ESPN draft analyst Mel Kiper Jr. expects Watson will be among the top NFL prospects next year should he give up his senior season.
And Watson won't be alone.
Other Tiger prospects include tight end Jordan Leggett, running back Wayne Gallman and receivers Mike Williams and Artavis Scott. Clemson coach Dabo Swinney said the programs that stay on top in college football are those that recruit, evaluate and develop consistently strong players. ''We have done as good a job of that as anybody,'' he said.
Especially on defense, where the Tigers were No. 1 in the country in 2014 and a top-10 program this past fall on the way to the Atlantic Coast Conference title and College Football Playoff.
There were seven members of the unit taken by NFL teams last week, led by defensive end Shaq Lawson, who led the country in tackles for loss (25.5) last season. He was picked No. 19 overall by the Buffalo Bills.
Lawson's pass rushing partner Kevin Dodd was second to Lawson nationally with 23.5 tackles for loss and picked by Tennessee in the second round, No. 33 overall. Defensive backs Mackensie Alexander and T.J. Green were also second-round selections, Alexander by Minnesota and Green by the Colts.
The nine players selected overall were second only to Ohio State's 12.
Now, it's the offense's turn to shine while Clemson's defense reloads.
The centerpiece will be Watson, the 6-foot-3 sophomore who finished third in Heisman Trophy balloting last year. Watson has said his focus is on bringing Clemson back to the championship game where it lost 45-40 to Alabama last January and graduating next December. Accomplish that and he said he'll strongly consider following his NFL dream.
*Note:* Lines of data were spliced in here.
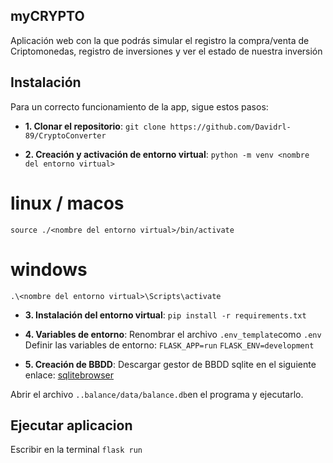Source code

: ## myCRYPTO
Aplicación web con la que podrás simular el registro la compra/venta de Criptomonedas, registro de inversiones y ver el estado de nuestra inversión

## Instalación 
Para un correcto funcionamiento de la app, sigue estos pasos:

* **1. Clonar el repositorio**:
```git clone https://github.com/Davidrl-89/CryptoConverter ```

* **2. Creación y activación de entorno virtual**:
```python -m venv <nombre del entorno virtual>```
# linux / macos
```source ./<nombre del entorno virtual>/bin/activate```
# windows 
```.\<nombre del entorno virtual>\Scripts\activate```

* **3. Instalación del entorno virtual**:
```pip install -r requirements.txt```

* **4. Variables de entorno**:
     Renombrar el archivo ```.env_template```como ```.env```
     Definir las variables de entorno: ```FLASK_APP=run```
     ```FLASK_ENV=development```

* **5. Creación de BBDD**:
Descargar gestor de BBDD sqlite en el siguiente enlace: [sqlitebrowser](https://sqlitebrowser.org/dl/)

Abrir el archivo ```..balance/data/balance.db```en el programa y ejecutarlo.

## Ejecutar aplicacion 
Escribir en la terminal ```flask run ```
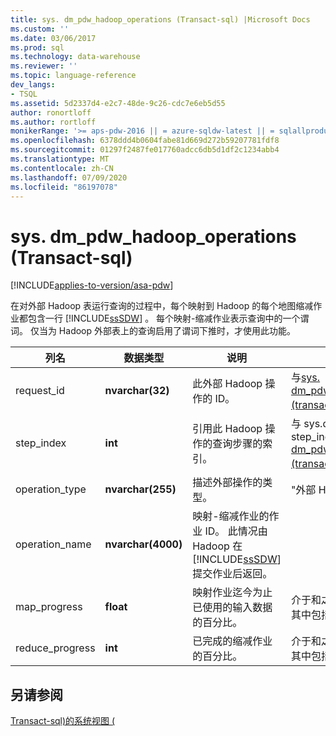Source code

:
 ```yaml
---
title: sys. dm_pdw_hadoop_operations (Transact-sql) |Microsoft Docs
ms.custom: ''
ms.date: 03/06/2017
ms.prod: sql
ms.technology: data-warehouse
ms.reviewer: ''
ms.topic: language-reference
dev_langs:
- TSQL
ms.assetid: 5d2337d4-e2c7-48de-9c26-cdc7e6eb5d55
author: ronortloff
ms.author: rortloff
monikerRange: '>= aps-pdw-2016 || = azure-sqldw-latest || = sqlallproducts-allversions'
ms.openlocfilehash: 6378ddd4b0604fabe81d669d272b59207781fdf8
ms.sourcegitcommit: 01297f2487fe017760adcc6db5d1df2c1234abb4
ms.translationtype: MT
ms.contentlocale: zh-CN
ms.lasthandoff: 07/09/2020
ms.locfileid: "86197078"
---
```

# <a name="sysdm_pdw_hadoop_operations-transact-sql"></a>sys. dm_pdw_hadoop_operations (Transact-sql) 
[!INCLUDE[applies-to-version/asa-pdw](../../includes/applies-to-version/asa-pdw.md)]

  在对外部 Hadoop 表运行查询的过程中，每个映射到 Hadoop 的每个地图缩减作业都包含一行 [!INCLUDE[ssSDW](../../includes/sssdw-md.md)] 。 每个映射-缩减作业表示查询中的一个谓词。 仅当为 Hadoop 外部表上的查询启用了谓词下推时，才使用此功能。  
  
|列名|数据类型|说明|范围|  
|-----------------|---------------|-----------------|-----------|  
|request_id|**nvarchar(32)**|此外部 Hadoop 操作的 ID。|与[sys. dm_pdw_exec_requests &#40;transact-sql&#41;](../../relational-databases/system-dynamic-management-views/sys-dm-pdw-exec-requests-transact-sql.md)相同。|  
|step_index|**int**|引用此 Hadoop 操作的查询步骤的索引。|与 sys.databases 中的 step_index [dm_pdw_request_steps &#40;transact-sql&#41;](../../relational-databases/system-dynamic-management-views/sys-dm-pdw-request-steps-transact-sql.md)。|  
|operation_type|**nvarchar(255)**|描述外部操作的类型。|"外部 Hadoop 操作"|  
|operation_name|**nvarchar(4000)**|映射-缩减作业的作业 ID。 此情况由 Hadoop 在 [!INCLUDE[ssSDW](../../includes/sssdw-md.md)] 提交作业后返回。||  
|map_progress|**float**|映射作业迄今为止已使用的输入数据的百分比。|介于和之间的浮点数字，其中包括0和100。|  
|reduce_progress|**int**|已完成的缩减作业的百分比。|介于和之间的浮点数字，其中包括0和100。|  
  
## <a name="see-also"></a>另请参阅  
 [Transact-sql&#41;的系统视图 &#40;](https://msdn.microsoft.com/library/35a6161d-7f43-4e00-bcd3-3091f2015e90)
''I just focus on what I can do now,'' Watson said. ''All that stuff is going to take care of itself. All of it changes.''
Watson won't get all the NFL attention for Clemson, which has produced several offensive first-rounders under Swinney including running back C.J. Spiller (2010) and receivers DeAndre Hopkins (2013) and Sammy Watkins (2014).
Leggett is a 6-4, 255 pound junior who thought about going pro this spring after catching 40 passes for 525 yards and eight touchdowns. One more go round with Watson should only improve Leggett's early round prospects.
Tailback Gallman, who set Clemson's single-season rushing mark last year with 1,527 yards, is considered a second-round prospect in a draft that could include high-profile runners like LSU's Leonard Fournette, Florida State's Dalvin Cook, Stanford's Christian McCaffrey and Georgia's Nick Chubb.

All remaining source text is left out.